__AIM OF THE EXERCISE__: Give the records once more, exactly as they stand.

__DATA TO EXAMINE__:

####################

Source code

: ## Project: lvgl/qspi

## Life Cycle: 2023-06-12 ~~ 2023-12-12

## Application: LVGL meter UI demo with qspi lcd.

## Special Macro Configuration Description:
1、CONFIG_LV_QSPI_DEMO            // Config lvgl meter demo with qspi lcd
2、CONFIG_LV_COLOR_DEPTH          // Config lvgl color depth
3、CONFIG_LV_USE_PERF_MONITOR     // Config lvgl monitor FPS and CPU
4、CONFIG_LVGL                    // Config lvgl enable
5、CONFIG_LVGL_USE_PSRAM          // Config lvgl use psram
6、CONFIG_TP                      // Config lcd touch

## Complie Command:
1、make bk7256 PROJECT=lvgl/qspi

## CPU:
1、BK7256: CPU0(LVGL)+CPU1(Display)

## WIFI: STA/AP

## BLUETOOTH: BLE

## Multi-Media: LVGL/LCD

####################

__ANSWER SPACE__:
Source code

: ## Project: lvgl/qspi

## Life Cycle: 2023-06-12 ~~ 2023-12-12

## Application: LVGL meter UI demo with qspi lcd.

## Special Macro Configuration Description:
1、CONFIG_LV_QSPI_DEMO            // Config lvgl meter demo with qspi lcd
2、CONFIG_LV_COLOR_DEPTH          // Config lvgl color depth
3、CONFIG_LV_USE_PERF_MONITOR     // Config lvgl monitor FPS and CPU
4、CONFIG_LVGL                    // Config lvgl enable
5、CONFIG_LVGL_USE_PSRAM          // Config lvgl use psram
6、CONFIG_TP                      // Config lcd touch

## Complie Command:
1、make bk7256 PROJECT=lvgl/qspi

## CPU:
1、BK7256: CPU0(LVGL)+CPU1(Display)

## WIFI: STA/AP

## BLUETOOTH: BLE

## Multi-Media: LVGL/LCD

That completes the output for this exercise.